WASID: Warfarin-Aspirin Symptomatic Intracranial Disease. The WASID method is used in the multicenter clinical trial assessing the efficacy of warfarin versus aspirin in cases of symptomatic intracranial stenosis

If tandem intracranial lesions were present (eg, distal vertebral and mid-basilar), percent stenosis of both sites was measured and the more severe stenosis was selected. When a “gap sign” was present (ie, the lumen of the vessel could not be visualized at the site of severe stenosis), Dstenosis could not be measured with calipers. In these cases, percent stenosis was defined as 99% luminal stenosis.
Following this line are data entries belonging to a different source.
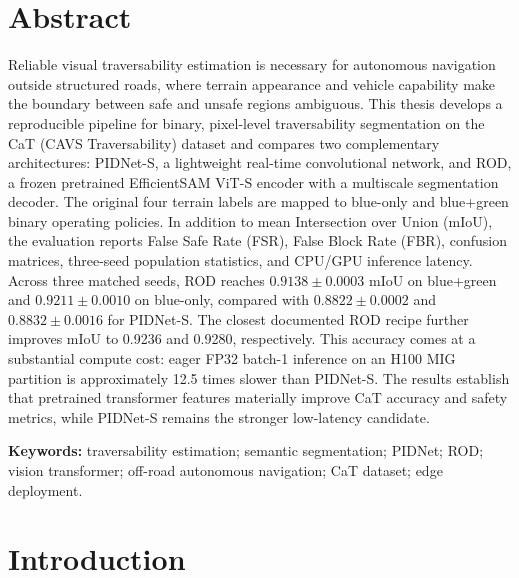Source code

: \documentclass[12pt,a4paper]{report}
\begin{document}
\chapter*{Abstract}

Reliable visual traversability estimation is necessary for autonomous navigation
outside structured roads, where terrain appearance and vehicle capability make
the boundary between safe and unsafe regions ambiguous. This thesis develops a
reproducible pipeline for binary, pixel-level traversability segmentation on the
CaT (CAVS Traversability) dataset and compares two complementary architectures:
PIDNet-S, a lightweight real-time convolutional network, and ROD, a frozen
pretrained EfficientSAM ViT-S encoder with a multiscale segmentation decoder.
The original four terrain labels are mapped to blue-only and blue+green binary
operating policies. In addition to mean Intersection over Union (mIoU), the
evaluation reports False Safe Rate (FSR), False Block Rate (FBR), confusion
matrices, three-seed population statistics, and CPU/GPU inference latency. Across
three matched seeds, ROD reaches $0.9138\pm0.0003$ mIoU on blue+green and
$0.9211\pm0.0010$ on blue-only, compared with $0.8822\pm0.0002$ and
$0.8832\pm0.0016$ for PIDNet-S. The closest documented ROD recipe further
improves mIoU to 0.9236 and 0.9280, respectively. This accuracy comes at a
substantial compute cost: eager FP32 batch-1 inference on an H100 MIG partition
is approximately 12.5 times slower than PIDNet-S. The results establish that
pretrained transformer features materially improve CaT accuracy and safety
metrics, while PIDNet-S remains the stronger low-latency candidate.

\noindent\textbf{Keywords:} traversability estimation; semantic segmentation;
PIDNet; ROD; vision transformer; off-road autonomous navigation; CaT dataset;
edge deployment.

\clearpage
\tableofcontents
\clearpage
{}
{}
\listoffigures
\clearpage
{}
{}
\listoftables
\clearpage
{}

\chapter{Introduction}
\label{sec:introduction}
\end{document}
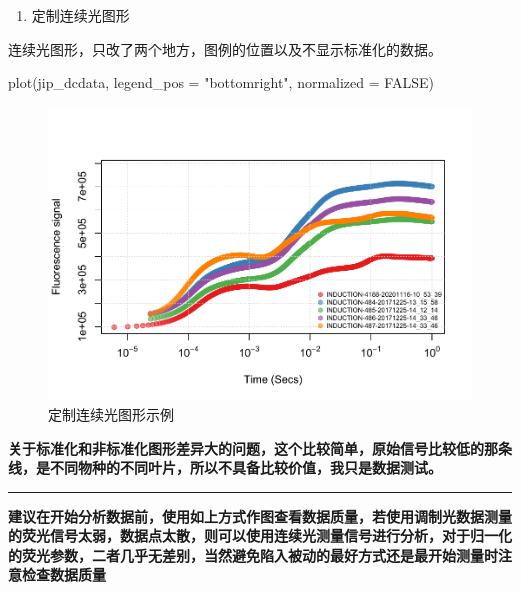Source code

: \documentclass[
]{krantz}
\makeatletter
\newenvironment{Shaded}{\begin{snugshade}}{\end{snugshade}}
\newcommand{\AttributeTok}[1]{\textcolor[rgb]{0.77,0.63,0.00}{#1}}
\newcommand{\ConstantTok}[1]{\textcolor[rgb]{0.00,0.00,0.00}{#1}}
\newcommand{\FunctionTok}[1]{\textcolor[rgb]{0.00,0.00,0.00}{#1}}
\newcommand{\NormalTok}[1]{#1}
\newcommand{\StringTok}[1]{\textcolor[rgb]{0.31,0.60,0.02}{#1}}
\providecommand{\tightlist}{%
  \setlength{\itemsep}{0pt}\setlength{\parskip}{0pt}}
\newenvironment{kframe}{%
\medskip{}
\setlength{\fboxsep}{.8em}
 \def\at@end@of@kframe{}%
 \ifinner\ifhmode%
  \def\at@end@of@kframe{\end{minipage}}%
  \begin{minipage}{\columnwidth}%
 \fi\fi%
 \def\FrameCommand##1{\hskip\@totalleftmargin \hskip-\fboxsep
 \colorbox{shadecolor}{##1}\hskip-\fboxsep
     \hskip-\linewidth \hskip-\@totalleftmargin \hskip\columnwidth}%
 \MakeFramed {\advance\hsize-\width
   \@totalleftmargin\z@ \linewidth\hsize
   \@setminipage}}%
 {\par\unskip\endMakeFramed%
 \at@end@of@kframe}
\renewenvironment{Shaded}{\begin{kframe}}{\end{kframe}}
\makeatother
\begin{document}
\begin{enumerate}
\def\labelenumi{\arabic{enumi}.}
\setcounter{enumi}{1}
\tightlist
\item
  定制连续光图形
\end{enumerate}

连续光图形，只改了两个地方，图例的位置以及不显示标准化的数据。

\begin{Shaded}
\begin{Highlighting}[]
\FunctionTok{plot}\NormalTok{(jip\_dcdata, }\AttributeTok{legend\_pos =} \StringTok{"bottomright"}\NormalTok{, }\AttributeTok{normalized =} \ConstantTok{FALSE}\NormalTok{)}
\end{Highlighting}
\end{Shaded}

\begin{figure}
\centering
\includegraphics{bookdown_files/figure-latex/cus-dc-plot-leg-cls-1.pdf}
\caption{\label{fig:cus-dc-plot-leg-cls}定制连续光图形示例}
\end{figure}

\textbf{关于标准化和非标准化图形差异大的问题，这个比较简单，原始信号比较低的那条线，是不同物种的不同叶片，所以不具备比较价值，我只是数据测试。}

\begin{center}\rule{0.5\linewidth}{0.5pt}\end{center}

\textbf{建议在开始分析数据前，使用如上方式作图查看数据质量，若使用调制光数据测量的荧光信号太弱，数据点太散，则可以使用连续光测量信号进行分析，对于归一化的荧光参数，二者几乎无差别，当然避免陷入被动的最好方式还是最开始测量时注意检查数据质量}
\end{document}
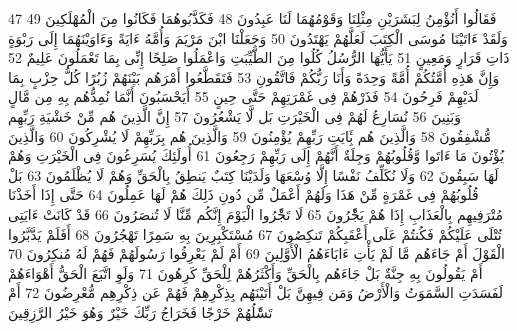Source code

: \documentclass[20pt,a4paper]{article}
\begin{document}
{\tiny\colorbox{cl_aya}{47}} فَقَالُوا أَنُؤْمِنُ لِبَشَرَيْنِ مِثْلِنَا وَقَوْمُهُمَا لَنَا عَبِدُونَ
{\tiny\colorbox{cl_aya}{48}} فَكَذَّبُوهُمَا فَكَانُوا مِنَ الْمُهْلَكِينَ
{\tiny\colorbox{cl_aya}{49}} وَلَقَدْ ءَاتَيْنَا مُوسَى الْكِتَبَ لَعَلَّهُمْ يَهْتَدُونَ
{\tiny\colorbox{cl_aya}{50}} وَجَعَلْنَا ابْنَ مَرْيَمَ وَأُمَّهُ ءَايَةً وَءَاوَيْنَهُمَا إِلَى رَبْوَةٍ ذَاتِ قَرَارٍ وَمَعِينٍ
{\tiny\colorbox{cl_aya}{51}} يَأَيُّهَا الرُّسُلُ كُلُوا مِنَ الطَّيِّبَتِ وَاعْمَلُوا صَلِحًا إِنِّى بِمَا تَعْمَلُونَ عَلِيمٌ
{\tiny\colorbox{cl_aya}{52}} وَإِنَّ هَذِهِ أُمَّتُكُمْ أُمَّةً وَحِدَةً وَأَنَا رَبُّكُمْ فَاتَّقُونِ
{\tiny\colorbox{cl_aya}{53}} فَتَقَطَّعُوا أَمْرَهُم بَيْنَهُمْ زُبُرًا كُلُّ حِزْبٍ بِمَا لَدَيْهِمْ فَرِحُونَ
{\tiny\colorbox{cl_aya}{54}} فَذَرْهُمْ فِى غَمْرَتِهِمْ حَتَّى حِينٍ
{\tiny\colorbox{cl_aya}{55}} أَيَحْسَبُونَ أَنَّمَا نُمِدُّهُم بِهِ مِن مَّالٍ وَبَنِينَ
{\tiny\colorbox{cl_aya}{56}} نُسَارِعُ لَهُمْ فِى الْخَيْرَتِ بَل لَّا يَشْعُرُونَ
{\tiny\colorbox{cl_aya}{57}} إِنَّ الَّذِينَ هُم مِّنْ خَشْيَةِ رَبِّهِم مُّشْفِقُونَ
{\tiny\colorbox{cl_aya}{58}} وَالَّذِينَ هُم بَِٔايَتِ رَبِّهِمْ يُؤْمِنُونَ
{\tiny\colorbox{cl_aya}{59}} وَالَّذِينَ هُم بِرَبِّهِمْ لَا يُشْرِكُونَ
{\tiny\colorbox{cl_aya}{60}} وَالَّذِينَ يُؤْتُونَ مَا ءَاتَوا وَّقُلُوبُهُمْ وَجِلَةٌ أَنَّهُمْ إِلَى رَبِّهِمْ رَجِعُونَ
{\tiny\colorbox{cl_aya}{61}} أُولَئِكَ يُسَرِعُونَ فِى الْخَيْرَتِ وَهُمْ لَهَا سَبِقُونَ
{\tiny\colorbox{cl_aya}{62}} وَلَا نُكَلِّفُ نَفْسًا إِلَّا وُسْعَهَا وَلَدَيْنَا كِتَبٌ يَنطِقُ بِالْحَقِّ وَهُمْ لَا يُظْلَمُونَ
{\tiny\colorbox{cl_aya}{63}} بَلْ قُلُوبُهُمْ فِى غَمْرَةٍ مِّنْ هَذَا وَلَهُمْ أَعْمَلٌ مِّن دُونِ ذَلِكَ هُمْ لَهَا عَمِلُونَ
{\tiny\colorbox{cl_aya}{64}} حَتَّى إِذَا أَخَذْنَا مُتْرَفِيهِم بِالْعَذَابِ إِذَا هُمْ يَجَْٔرُونَ
{\tiny\colorbox{cl_aya}{65}} لَا تَجَْٔرُوا الْيَوْمَ إِنَّكُم مِّنَّا لَا تُنصَرُونَ
{\tiny\colorbox{cl_aya}{66}} قَدْ كَانَتْ ءَايَتِى تُتْلَى عَلَيْكُمْ فَكُنتُمْ عَلَى أَعْقَبِكُمْ تَنكِصُونَ
{\tiny\colorbox{cl_aya}{67}} مُسْتَكْبِرِينَ بِهِ سَمِرًا تَهْجُرُونَ
{\tiny\colorbox{cl_aya}{68}} أَفَلَمْ يَدَّبَّرُوا الْقَوْلَ أَمْ جَاءَهُم مَّا لَمْ يَأْتِ ءَابَاءَهُمُ الْأَوَّلِينَ
{\tiny\colorbox{cl_aya}{69}} أَمْ لَمْ يَعْرِفُوا رَسُولَهُمْ فَهُمْ لَهُ مُنكِرُونَ
{\tiny\colorbox{cl_aya}{70}} أَمْ يَقُولُونَ بِهِ جِنَّةٌ بَلْ جَاءَهُم بِالْحَقِّ وَأَكْثَرُهُمْ لِلْحَقِّ كَرِهُونَ
{\tiny\colorbox{cl_aya}{71}} وَلَوِ اتَّبَعَ الْحَقُّ أَهْوَاءَهُمْ لَفَسَدَتِ السَّمَوَتُ وَالْأَرْضُ وَمَن فِيهِنَّ بَلْ أَتَيْنَهُم بِذِكْرِهِمْ فَهُمْ عَن ذِكْرِهِم مُّعْرِضُونَ
{\tiny\colorbox{cl_aya}{72}} أَمْ تَسَْٔلُهُمْ خَرْجًا فَخَرَاجُ رَبِّكَ خَيْرٌ وَهُوَ خَيْرُ الرَّزِقِينَ
\end{document}
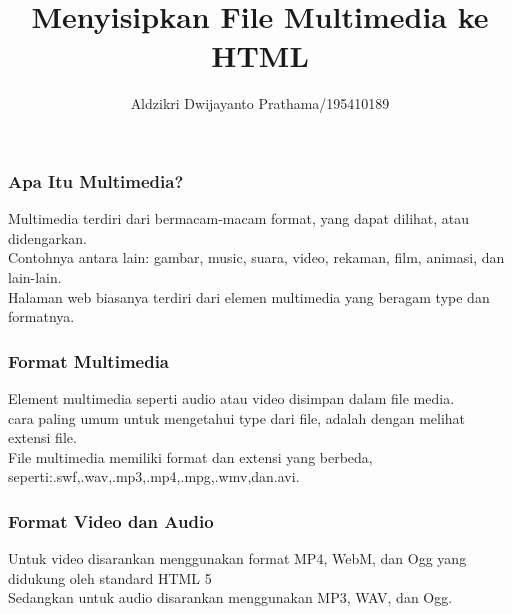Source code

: \documentclass{beamer}
\title{Menyisipkan File Multimedia ke HTML}
\author{Aldzikri Dwijayanto Prathama/195410189}
\begin{document}
\maketitle

\begin{frame}
    \frametitle{Apa Itu Multimedia?}
    Multimedia terdiri dari bermacam-macam format, yang dapat dilihat, atau didengarkan.\\
    Contohnya antara lain: gambar, music, suara, video, rekaman, film, animasi, dan lain-lain.\\
    Halaman web biasanya terdiri dari elemen multimedia yang beragam type dan formatnya.\\
\end{frame}

\begin{frame}
    \frametitle{Format Multimedia}
    Element multimedia seperti audio atau video disimpan dalam file media.\\
    cara paling umum untuk mengetahui type dari file, adalah dengan melihat extensi file.\\
    File multimedia memiliki format dan extensi yang berbeda, seperti:.swf,.wav,.mp3,.mp4,.mpg,.wmv,dan.avi.
\end{frame}

\begin{frame}
    \frametitle{Format Video dan Audio}
    Untuk video disarankan menggunakan format MP4, WebM, dan Ogg yang didukung oleh standard HTML 5\\
    Sedangkan untuk audio disarankan menggunakan MP3, WAV, dan Ogg.
\end{frame}

\end{document}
Angiogram Selection, Measuring Technique

After undergoing detailed training in the measurement criteria outlined above, three neuroradiologists independently evaluated 24 angiograms showing stenoses of 24 diseased intracranial arteries: nine carotid, seven middle cerebral, five basilar, and three vertebral arteries. The angiograms were chosen by reviewing the radiology log reports at Emory University Hospital between March and July 1996. Those angiograms with at least 50% stenosis of a major intracranial artery by “eye ball” estimation were selected. None of the neuroradiologists participated in the selection process. The radiographic view (anteroposterior or lateral) that revealed the highest degree of stenosis of each arterial lesion was provided to each reader. After obtaining a single measurement of Dstenosis and Dnormal, the percent diameter stenosis was calculated. Four weeks later, after rules for measuring intracranial stenosis were reinforced, each observer repeated the readings, blinded to their initial measurements.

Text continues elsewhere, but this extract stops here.